Python RegEx

Python RegEx

Python RegEx (python regular expressions) is a concept of writing and finding expressions in a pool of characters easily.

A Regular expression (RegEx) is a set of characters that defines search patterns in python.

For example;

^p….n$

The above expression is a RegEx in python that says find a match in words that start with p, end with n, and has four characters in between.

Expression	String	Matched?
^p….n$	python	Matched
	pigeon	Matched
	pepper	No Match
	peer	No Match

In the above example, since the word "python" and "pigeon" started with p, ended with n, and have four characters in between those two, they are a match.

import re

pattern = '^p....n$'

test_string = 'python'

result = re.match(pattern, test_string)


if result:

  print("Search successful.")

else:

  print("Search unsuccessful.")

Output:

Search successful.

In the above code, we used a regular expression pattern and searched it against a test string. We used the match function of the re module in python.

Regular Expressions

Let’s see how regular expressions are written? And what characters are used in writing regular expressions?

In the previous example, '^p....n$', both ^ and $ are metacharacters used to write regular expressions.

Metacharacters

Metacharacters in a regular expression deliver a special meaning or directive to the interpreting mechanism. Some of the Metacharacters are:

[] . ^ $ * + ? {} () \ |

Square Bracket []

[aip] is a regular expression. The square bracket specifies some characters that it wishes to match against the text. If any of the characters inside the square bracket matches the test text, it will be successful.

Expression	String	Matched?
[aip]	and	matched
	april	matched
	iris	matched
	pupil	matched
	mate	Not matched

As we can see, if any of the characters specified in the bracket match within the test string, it returns match successfully.

A range of characters can be defined using dash(-):

[a-d] is equal to [abcd]

[1-5] is equal to [12345]

[1-39] is equal to [1239] and not [12345….39]

By using ^ in [], we can specify complementary characters:

[^abc] is equal to all alpha characters except a, b and c.

[^0-9] means any non-digit character.

Period (.)

A period (.) in a regular expression signifies any character can take up its place.
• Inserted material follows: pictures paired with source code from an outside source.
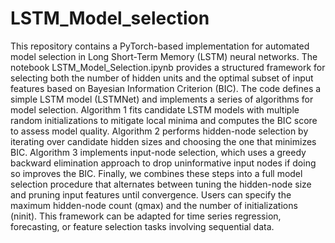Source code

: # LSTM_Model_selection

This repository contains a PyTorch-based implementation for automated model selection in Long Short-Term Memory (LSTM) neural networks. The notebook LSTM_Model_Selection.ipynb provides a structured framework for selecting both the number of hidden units and the optimal subset of input features based on Bayesian Information Criterion (BIC). The code defines a simple LSTM model (LSTMNet) and implements a series of algorithms for model selection. 
Algorithm 1 fits candidate LSTM models with multiple random initializations to mitigate local minima and computes the BIC score to assess model quality. 
Algorithm 2 performs hidden-node selection by iterating over candidate hidden sizes and choosing the one that minimizes BIC. 
Algorithm 3 implements input-node selection, which uses a greedy backward elimination approach to drop uninformative input nodes if doing so improves the BIC. Finally, we combines these steps into a full model selection procedure that alternates between tuning the hidden-node size and pruning input features until convergence. Users can specify the maximum hidden-node count (qmax) and the number of initializations (ninit). This framework can be adapted for time series regression, forecasting, or feature selection tasks involving sequential data.
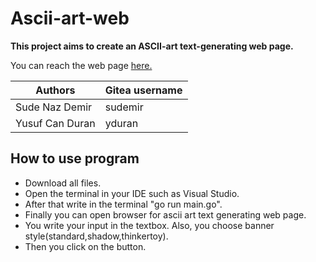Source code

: # Ascii-art-web
**This project aims to create an ASCII-art text-generating web page.**

You can reach the web page [here.](http://localhost:8080/)

| Authors | Gitea username|
|---------|--------------|
|Sude Naz Demir|sudemir|
|Yusuf Can Duran|yduran|


## How to use program
- Download all files.
- Open the terminal in your IDE such as Visual Studio.
- After that write in the terminal "go run main.go".
- Finally you can open browser for ascii art text generating web page.
- You write your input in the textbox. Also, you choose banner style(standard,shadow,thinkertoy).
- Then you click on the button.
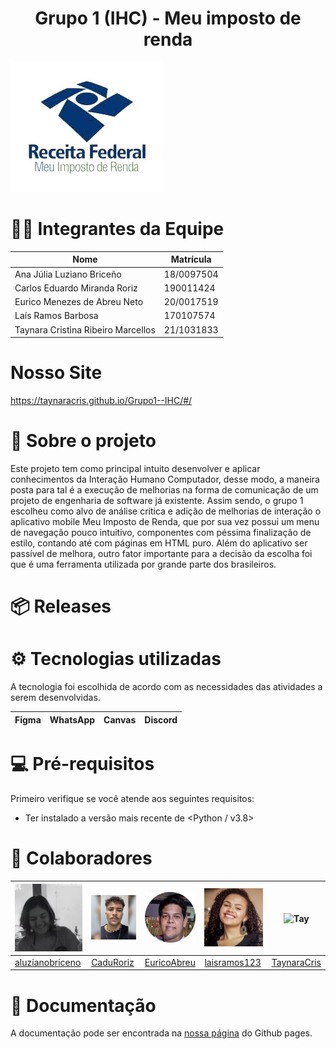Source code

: <h1 align="center"> Grupo 1 (IHC) - Meu imposto de renda </h1>


![logo meu imposto de renda](_imagens/imposto-rem.png?raw=true)


# 👨‍💻 Integrantes da Equipe

| Nome | Matrícula |
| - | - |
| Ana Júlia Luziano Briceño | 18/0097504 |
| Carlos Eduardo Miranda Roriz | 190011424 |
| Eurico Menezes de Abreu Neto | 20/0017519 |
| Laís Ramos Barbosa | 170107574 |
| Taynara Cristina Ribeiro Marcellos | 21/1031833 |

# Nosso Site

https://taynaracris.github.io/Grupo1--IHC/#/

# 📄 Sobre o projeto

Este projeto tem como principal intuito desenvolver e aplicar conhecimentos da Interação Humano Computador, desse modo, a maneira posta para tal é a execução de melhorias na forma de comunicação de um projeto de engenharia de software já existente. Assim sendo, o grupo 1 escolheu como alvo de análise crítica e adição de melhorias de interação o aplicativo mobile Meu Imposto de Renda, que por sua vez possui um menu de navegação pouco intuitivo, componentes com péssima finalização de estilo, contando até com páginas em HTML puro. Além do aplicativo ser passível de melhora, outro fator importante para a decisão da escolha foi que é uma ferramenta utilizada por grande parte dos brasileiros.


# 📦 Releases



# ⚙️ Tecnologias utilizadas

A tecnologia foi escolhida de acordo com as necessidades das atividades a serem desenvolvidas.

| Figma | WhatsApp | Canvas | Discord |
| - | - | - | - |

# 💻 Pré-requisitos

Primeiro verifique se você atende aos seguintes requisitos:

* Ter instalado a versão mais recente de <Python / v3.8>

# 🤝 Colaboradores


|![Ana](_imagens/ana.jpeg?raw=true)|![Cadu](_imagens/cadu.jpeg?raw=true)|![Eurico](_imagens/eurico.png?raw=true)|![Lais](_imagens/lais.jpeg?raw=true)|![Tay](https://user-images.githubusercontent.com/54339291/153504509-e34ad8e5-9dfc-4b2f-99cc-53100b0d2b79.jpeg)|
| - | - | - | - | - |
|[aluzianobriceno](https://github.com/aluzianobriceno)|[CaduRoriz](https://github.com/CaduRoriz)|[EuricoAbreu](https://github.com/EuricoAbreu)|[laisramos123](https://github.com/laisramos123)|[TaynaraCris](https://github.com/TaynaraCris)|



#  📜 Documentação

A documentação pode ser encontrada na [nossa página](https://taynaracris.github.io/Grupo1--IHC/#/) do Github pages.
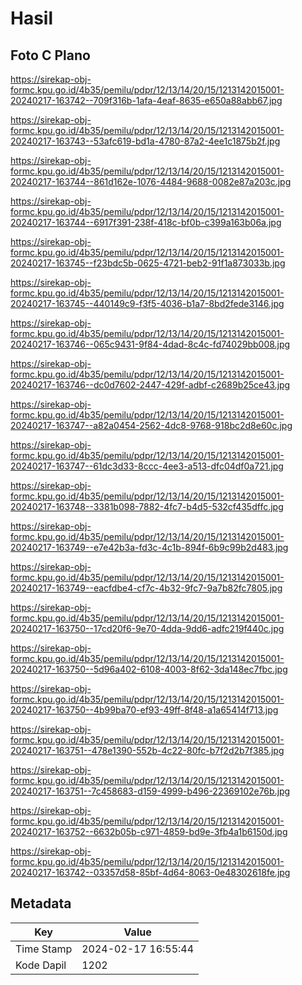 # Hasil

## Foto C Plano

https://sirekap-obj-formc.kpu.go.id/4b35/pemilu/pdpr/12/13/14/20/15/1213142015001-20240217-163742--709f316b-1afa-4eaf-8635-e650a88abb67.jpg

https://sirekap-obj-formc.kpu.go.id/4b35/pemilu/pdpr/12/13/14/20/15/1213142015001-20240217-163743--53afc619-bd1a-4780-87a2-4ee1c1875b2f.jpg

https://sirekap-obj-formc.kpu.go.id/4b35/pemilu/pdpr/12/13/14/20/15/1213142015001-20240217-163744--861d162e-1076-4484-9688-0082e87a203c.jpg

https://sirekap-obj-formc.kpu.go.id/4b35/pemilu/pdpr/12/13/14/20/15/1213142015001-20240217-163744--6917f391-238f-418c-bf0b-c399a163b06a.jpg

https://sirekap-obj-formc.kpu.go.id/4b35/pemilu/pdpr/12/13/14/20/15/1213142015001-20240217-163745--f23bdc5b-0625-4721-beb2-91f1a873033b.jpg

https://sirekap-obj-formc.kpu.go.id/4b35/pemilu/pdpr/12/13/14/20/15/1213142015001-20240217-163745--440149c9-f3f5-4036-b1a7-8bd2fede3146.jpg

https://sirekap-obj-formc.kpu.go.id/4b35/pemilu/pdpr/12/13/14/20/15/1213142015001-20240217-163746--065c9431-9f84-4dad-8c4c-fd74029bb008.jpg

https://sirekap-obj-formc.kpu.go.id/4b35/pemilu/pdpr/12/13/14/20/15/1213142015001-20240217-163746--dc0d7602-2447-429f-adbf-c2689b25ce43.jpg

https://sirekap-obj-formc.kpu.go.id/4b35/pemilu/pdpr/12/13/14/20/15/1213142015001-20240217-163747--a82a0454-2562-4dc8-9768-918bc2d8e60c.jpg

https://sirekap-obj-formc.kpu.go.id/4b35/pemilu/pdpr/12/13/14/20/15/1213142015001-20240217-163747--61dc3d33-8ccc-4ee3-a513-dfc04df0a721.jpg

https://sirekap-obj-formc.kpu.go.id/4b35/pemilu/pdpr/12/13/14/20/15/1213142015001-20240217-163748--3381b098-7882-4fc7-b4d5-532cf435dffc.jpg

https://sirekap-obj-formc.kpu.go.id/4b35/pemilu/pdpr/12/13/14/20/15/1213142015001-20240217-163749--e7e42b3a-fd3c-4c1b-894f-6b9c99b2d483.jpg

https://sirekap-obj-formc.kpu.go.id/4b35/pemilu/pdpr/12/13/14/20/15/1213142015001-20240217-163749--eacfdbe4-cf7c-4b32-9fc7-9a7b82fc7805.jpg

https://sirekap-obj-formc.kpu.go.id/4b35/pemilu/pdpr/12/13/14/20/15/1213142015001-20240217-163750--17cd20f6-9e70-4dda-9dd6-adfc219f440c.jpg

https://sirekap-obj-formc.kpu.go.id/4b35/pemilu/pdpr/12/13/14/20/15/1213142015001-20240217-163750--5d96a402-6108-4003-8f62-3da148ec7fbc.jpg

https://sirekap-obj-formc.kpu.go.id/4b35/pemilu/pdpr/12/13/14/20/15/1213142015001-20240217-163750--4b99ba70-ef93-49ff-8f48-a1a65414f713.jpg

https://sirekap-obj-formc.kpu.go.id/4b35/pemilu/pdpr/12/13/14/20/15/1213142015001-20240217-163751--478e1390-552b-4c22-80fc-b7f2d2b7f385.jpg

https://sirekap-obj-formc.kpu.go.id/4b35/pemilu/pdpr/12/13/14/20/15/1213142015001-20240217-163751--7c458683-d159-4999-b496-22369102e76b.jpg

https://sirekap-obj-formc.kpu.go.id/4b35/pemilu/pdpr/12/13/14/20/15/1213142015001-20240217-163752--6632b05b-c971-4859-bd9e-3fb4a1b6150d.jpg

https://sirekap-obj-formc.kpu.go.id/4b35/pemilu/pdpr/12/13/14/20/15/1213142015001-20240217-163742--03357d58-85bf-4d64-8063-0e48302618fe.jpg


## Metadata

| Key        | Value               |
| ---------- | ------------------- |
| Time Stamp | 2024-02-17 16:55:44 |
| Kode Dapil | 1202                |



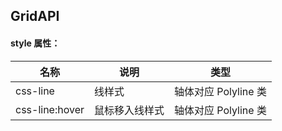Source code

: ## GridAPI

#### style 属性：

| 名称           | 说明           | 类型                 |
| -------------- | -------------- | -------------------- |
| css-line       | 线样式         | 轴体对应 Polyline 类 |
| css-line:hover | 鼠标移入线样式 | 轴体对应 Polyline 类 |

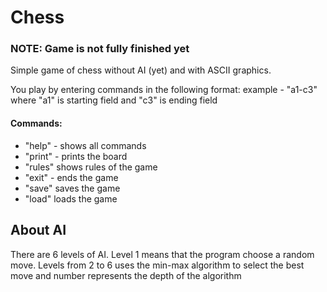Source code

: # Chess

### NOTE: Game is not fully finished yet

Simple game of chess without AI (yet) and with ASCII graphics.


You play by entering commands in the following format:
example - "a1-c3" where "a1" is starting field and "c3" is ending field

#### Commands:
- "help" - shows all commands
- "print" - prints the board
- "rules" shows rules of the game
- "exit" - ends the game
- "save" saves the game
- "load" loads the game

## About AI

There are 6 levels of AI. Level 1 means that the program choose a random move. 
Levels from 2 to 6 uses the min-max algorithm to select the best move and number represents the depth of the algorithm

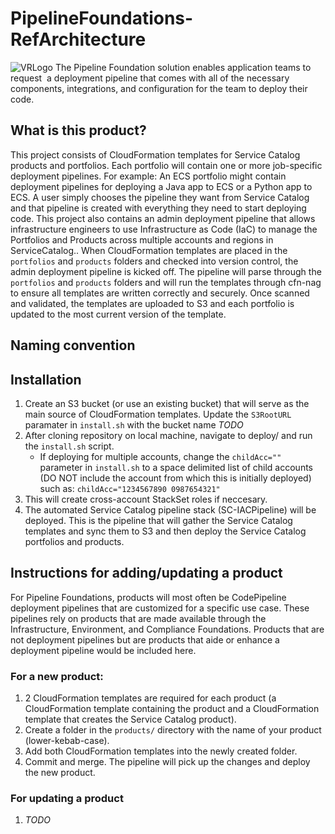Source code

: # PipelineFoundations-RefArchitecture
![VRLogo](src/Images/vr-logo.png)
The Pipeline Foundation solution enables application teams to request  a deployment pipeline that comes with all of the necessary components, integrations, and configuration for the team to deploy their code.
## **What is this product?**
This project consists of CloudFormation templates for Service Catalog products and portfolios. Each portfolio will contain one or more job-specific deployment pipelines. For example: An ECS portfolio might contain deployment pipelines for deploying a Java app to ECS or a Python app to ECS. A user simply chooses the pipeline they want from Service Catalog and that pipeline is created with everything they need to start deploying code.
This project also contains an admin deployment pipeline that allows infrastructure engineers to use Infrastructure as Code (IaC) to manage the Portfolios and Products across multiple accounts and regions in ServiceCatalog.. When CloudFormation templates are placed in the `portfolios` and `products` folders and checked into version control, the admin deployment pipeline is kicked off. The pipeline will parse through the `portfolios` and `products` folders and will run the templates through cfn-nag to ensure all templates are written correctly and securely. Once scanned and validated, the templates are uploaded to S3 and each portfolio is updated to the most current version of the template.
## **Naming convention**


## **Installation** ##
1. Create an S3 bucket (or use an existing bucket) that will serve as the main source of CloudFormation templates. Update the `S3RootURL` paramater in `install.sh` with the bucket name *TODO*
2. After cloning repository on local machine, navigate to deploy/ and run the `install.sh` script.
    * If deploying for multiple accounts, change the `childAcc=""` parameter in `install.sh` to a space delimited list of child accounts (DO NOT include the account from which this is initially deployed) such as: `childAcc="1234567890 0987654321"`
3. This will create cross-account StackSet roles if neccesary.
4. The automated Service Catalog pipeline stack (SC-IACPipeline) will be deployed. This is the pipeline that will gather the Service Catalog templates and sync them to S3 and then deploy the Service Catalog portfolios and products.


## **Instructions for adding/updating a product**
For Pipeline Foundations, products will most often be CodePipeline deployment pipelines that are customized for a specific use case. These pipelines rely on products that are made available through the Infrastructure, Environment, and Compliance Foundations. Products that are not deployment pipelines but are products that aide or enhance a deployment pipeline would be included here.

### For a new product:
1. 2 CloudFormation templates are required for each product (a CloudFormation template containing the product and a CloudFormation template that creates the Service Catalog product).
2. Create a folder in the `products/` directory with the name of your product (lower-kebab-case).
3. Add both CloudFormation templates into the newly created folder.
4. Commit and merge. The pipeline will pick up the changes and deploy the new product.

### For updating a product
1. *TODO*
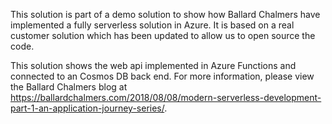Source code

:This solution is part of a demo solution to show how Ballard Chalmers have implemented a fully serverless solution in Azure. It is based on a real customer solution which has been updated to allow us to open source the code.


This solution shows the web api implemented in Azure Functions and connected to an Cosmos DB back end. For more information, please view the Ballard Chalmers blog at https://ballardchalmers.com/2018/08/08/modern-serverless-development-part-1-an-application-journey-series/.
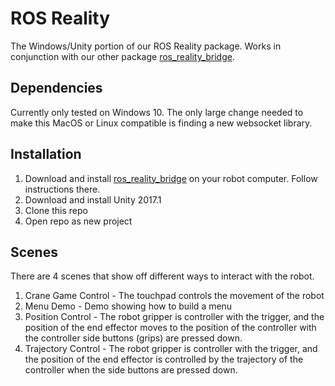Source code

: # ROS Reality

The Windows/Unity portion of our ROS Reality package. Works in conjunction with our other package [ros_reality_bridge](https://github.com/h2r/ros_reality_bridge).

## Dependencies

Currently only tested on Windows 10. The only large change needed to make this MacOS or Linux compatible is finding a new websocket library.

## Installation
1. Download and install [ros_reality_bridge](https://github.com/h2r/ros_reality_bridge) on your robot computer. Follow instructions there.
2. Download and install Unity 2017.1
3. Clone this repo
4. Open repo as new project

## Scenes
There are 4 scenes that show off different ways to interact with the robot.
1. Crane Game Control - The touchpad controls the movement of the robot
2. Menu Demo - Demo showing how to build a menu
3. Position Control - The robot gripper is controller with the trigger, and the position of the end effector moves to the position of the controller with the controller side buttons (grips) are pressed down.
4. Trajectory Control -  The robot gripper is controller with the trigger, and the position of the end effector is controlled by the trajectory of the controller when the side buttons are pressed down.
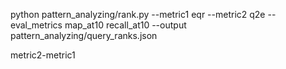 python pattern_analyzing/rank.py --metric1 eqr --metric2 q2e --eval_metrics map_at10 recall_at10 --output pattern_analyzing/query_ranks.json

metric2-metric1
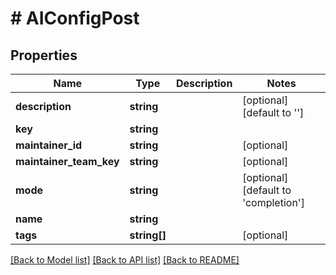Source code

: # # AIConfigPost

## Properties

Name | Type | Description | Notes
------------ | ------------- | ------------- | -------------
**description** | **string** |  | [optional] [default to '']
**key** | **string** |  |
**maintainer_id** | **string** |  | [optional]
**maintainer_team_key** | **string** |  | [optional]
**mode** | **string** |  | [optional] [default to 'completion']
**name** | **string** |  |
**tags** | **string[]** |  | [optional]

[[Back to Model list]](../../README.md#models) [[Back to API list]](../../README.md#endpoints) [[Back to README]](../../README.md)
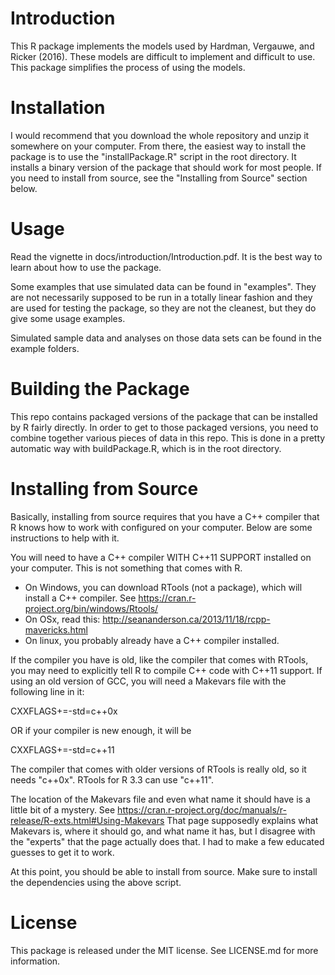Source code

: # Introduction

This R package implements the models used by Hardman, Vergauwe, and Ricker (2016). These models are difficult to implement and difficult to use. This package simplifies the process of using the models.


# Installation

I would recommend that you download the whole repository and unzip it somewhere on your computer. From there, the easiest way to install the package is to use the "installPackage.R" script in the root directory. It installs a binary version of the package that should work for most people. If you need to install from source, see the "Installing from Source" section below.


# Usage

Read the vignette in docs/introduction/Introduction.pdf. It is the best way to learn about how to use the package.

Some examples that use simulated data can be found in "examples". They are not necessarily supposed to be run in a totally linear fashion and they are used for testing the package, so they are not the cleanest, but they do give some usage examples.

Simulated sample data and analyses on those data sets can be found in the example folders.


# Building the Package

This repo contains packaged versions of the package that can be installed by R fairly directly. In order to get to those packaged versions, you need to combine together various pieces of data in this repo. This is done in a pretty automatic way with buildPackage.R, which is in the root directory.


# Installing from Source

Basically, installing from source requires that you have a C++ compiler that R knows how to work with configured on your computer. Below are some instructions to help with it.

You will need to have a C++ compiler WITH C++11 SUPPORT installed on your computer. This is not something that comes with R.
- On Windows, you can download RTools (not a package), which will install a C++ compiler. See https://cran.r-project.org/bin/windows/Rtools/
- On OSx, read this: http://seananderson.ca/2013/11/18/rcpp-mavericks.html
- On linux, you probably already have a C++ compiler installed.

If the compiler you have is old, like the compiler that comes with RTools, 
you may need to explicitly tell R to compile C++ code with C++11 support. 
If using an old version of GCC, you will need a Makevars file with the following line in it:

CXXFLAGS+=-std=c++0x

OR if your compiler is new enough, it will be

CXXFLAGS+=-std=c++11

The compiler that comes with older versions of RTools is really old, so it needs "c++0x". RTools for
R 3.3 can use "c++11".

The location of the Makevars file and even what name it should have is a little bit of a mystery.
See https://cran.r-project.org/doc/manuals/r-release/R-exts.html#Using-Makevars
That page supposedly explains what Makevars is, where it should go, and what name it has,
but I disagree with the "experts" that the page actually does that. I had to make a few educated
guesses to get it to work.

At this point, you should be able to install from source. Make sure to install the dependencies using the above script.



# License

This package is released under the MIT license. See LICENSE.md for more information.

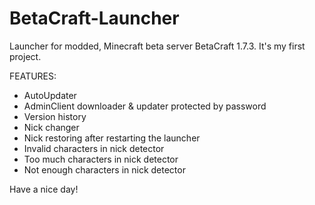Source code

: # BetaCraft-Launcher


Launcher for modded, Minecraft beta server BetaCraft 1.7.3.
It's my first project.

FEATURES:
- AutoUpdater
- AdminClient downloader & updater protected by password
- Version history
- Nick changer
- Nick restoring after restarting the launcher
- Invalid characters in nick detector
- Too much characters in nick detector
- Not enough characters in nick detector

Have a nice day!
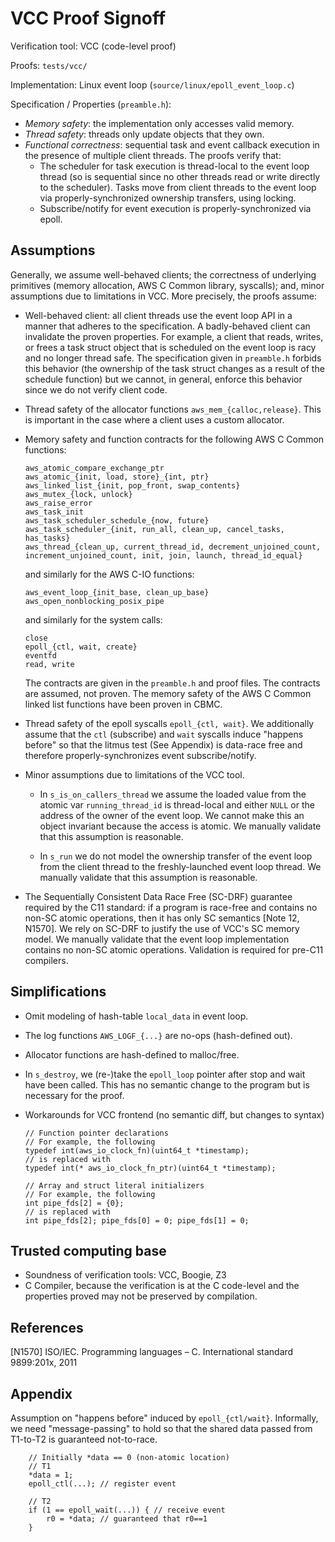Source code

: # VCC Proof Signoff

Verification tool: VCC (code-level proof)

Proofs: `tests/vcc/`

Implementation: Linux event loop (`source/linux/epoll_event_loop.c`)

Specification / Properties (`preamble.h`):
  - *Memory safety*: the implementation only accesses valid memory.
  - *Thread safety*: threads only update objects that they own.
  - *Functional correctness*: sequential task and event callback execution in
    the presence of multiple client threads. The proofs verify that:
    - The scheduler for task execution is thread-local to the event loop
      thread (so is sequential since no other threads read or write directly to
      the scheduler). Tasks move from client threads to the event loop via
      properly-synchronized ownership transfers, using locking.
    - Subscribe/notify for event execution is properly-synchronized via epoll.

## Assumptions

Generally, we assume well-behaved clients; the correctness of underlying
primitives (memory allocation, AWS C Common library, syscalls); and, minor
assumptions due to limitations in VCC. More precisely, the proofs assume:

  - Well-behaved client: all client threads use the event loop API in a manner
    that adheres to the specification. A badly-behaved client can invalidate
    the proven properties. For example, a client that reads, writes, or frees a
    task struct object that is scheduled on the event loop is racy and no
    longer thread safe. The specification given in `preamble.h` forbids this
    behavior (the ownership of the task struct changes as a result of the
    schedule function) but we cannot, in general, enforce this behavior since
    we do not verify client code.

  - Thread safety of the allocator functions `aws_mem_{calloc,release}`. This is
    important in the case where a client uses a custom allocator.

  - Memory safety and function contracts for the following AWS C Common functions:

        aws_atomic_compare_exchange_ptr
        aws_atomic_{init, load, store}_{int, ptr}
        aws_linked_list_{init, pop_front, swap_contents}
        aws_mutex_{lock, unlock}
        aws_raise_error
        aws_task_init
        aws_task_scheduler_schedule_{now, future}
        aws_task_scheduler_{init, run_all, clean_up, cancel_tasks, has_tasks}
        aws_thread_{clean_up, current_thread_id, decrement_unjoined_count, increment_unjoined_count, init, join, launch, thread_id_equal}

    and similarly for the AWS C-IO functions:

        aws_event_loop_{init_base, clean_up_base}
        aws_open_nonblocking_posix_pipe

    and similarly for the system calls:

        close
        epoll_{ctl, wait, create}
        eventfd
        read, write

    The contracts are given in the `preamble.h` and proof files. The contracts
    are assumed, not proven. The memory safety of the AWS C Common linked list
    functions have been proven in CBMC.

  - Thread safety of the epoll syscalls `epoll_{ctl, wait}`. We additionally
    assume that the `ctl` (subscribe) and `wait` syscalls induce "happens
    before" so that the litmus test (See Appendix) is data-race free and
    therefore properly-synchronizes event subscribe/notify.

  - Minor assumptions due to limitations of the VCC tool.

    - In `s_is_on_callers_thread` we assume the loaded value from the atomic
      var `running_thread_id` is thread-local and either `NULL` or the address
      of the owner of the event loop. We cannot make this an object invariant
      because the access is atomic. We manually validate that this assumption
      is reasonable.

    - In `s_run` we do not model the ownership transfer of the event loop from
      the client thread to the freshly-launched event loop thread. We manually
      validate that this assumption is reasonable.

  - The Sequentially Consistent Data Race Free (SC-DRF) guarantee required by
    the C11 standard: if a program is race-free and contains no non-SC atomic
    operations, then it has only SC semantics [Note 12, N1570]. We rely on
    SC-DRF to justify the use of VCC's SC memory model. We manually
    validate that the event loop implementation contains no non-SC atomic
    operations. Validation is required for pre-C11 compilers.

## Simplifications

  - Omit modeling of hash-table `local_data` in event loop.
  - The log functions `AWS_LOGF_{...}` are no-ops (hash-defined out).
  - Allocator functions are hash-defined to malloc/free.
  - In `s_destroy`, we (re-)take the `epoll_loop` pointer after stop and wait
    have been called. This has no semantic change to the program but is
    necessary for the proof.
  - Workarounds for VCC frontend (no semantic diff, but changes to syntax)

        // Function pointer declarations
        // For example, the following
        typedef int(aws_io_clock_fn)(uint64_t *timestamp);
        // is replaced with
        typedef int(* aws_io_clock_fn_ptr)(uint64_t *timestamp);

        // Array and struct literal initializers
        // For example, the following
        int pipe_fds[2] = {0};
        // is replaced with
        int pipe_fds[2]; pipe_fds[0] = 0; pipe_fds[1] = 0;

## Trusted computing base

  - Soundness of verification tools: VCC, Boogie, Z3
  - C Compiler, because the verification is at the C code-level and the
    properties proved may not be preserved by compilation.

## References

[N1570] ISO/IEC. Programming languages – C. International standard 9899:201x,
2011

## Appendix

Assumption on "happens before" induced by `epoll_{ctl/wait}`. Informally,
we need "message-passing" to hold so that the shared data passed from T1-to-T2
is guaranteed not-to-race.

        // Initially *data == 0 (non-atomic location)
        // T1
        *data = 1;
        epoll_ctl(...); // register event

        // T2
        if (1 == epoll_wait(...)) { // receive event
            r0 = *data; // guaranteed that r0==1
        }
Any character can take up its place except the newline character (/n).

Expression	Test String	Matched?
…	abc	1 Match
	ancd	1 Match (3 alphabets)
	abcdef	2 Matches (6 alphabets)
	ab	No Match

Caret (^)

Caret (^) symbol in regular expressions specifies if a test string starts with the provided character.

Expression	Test String	Matched?
^p	pathway	1 Match
	python	1 Match
	apron	No Match
^pa	pathway	1 Match
	python	No Match
	apron	No Match

Dollar ($)

As caret (^) is used to specify the starting character, dollar ($) is used to specify the end character.

Expression	Test String	Matched?
$n	pathway	No Match
	python	1 Match
	apron	1 Match
$on	pathway	No Match
	python	1 Match
	apron	1 Match

Star (*)

A star (*) symbol is present to the right of any character will check zero or more occurrences of that character in the test string.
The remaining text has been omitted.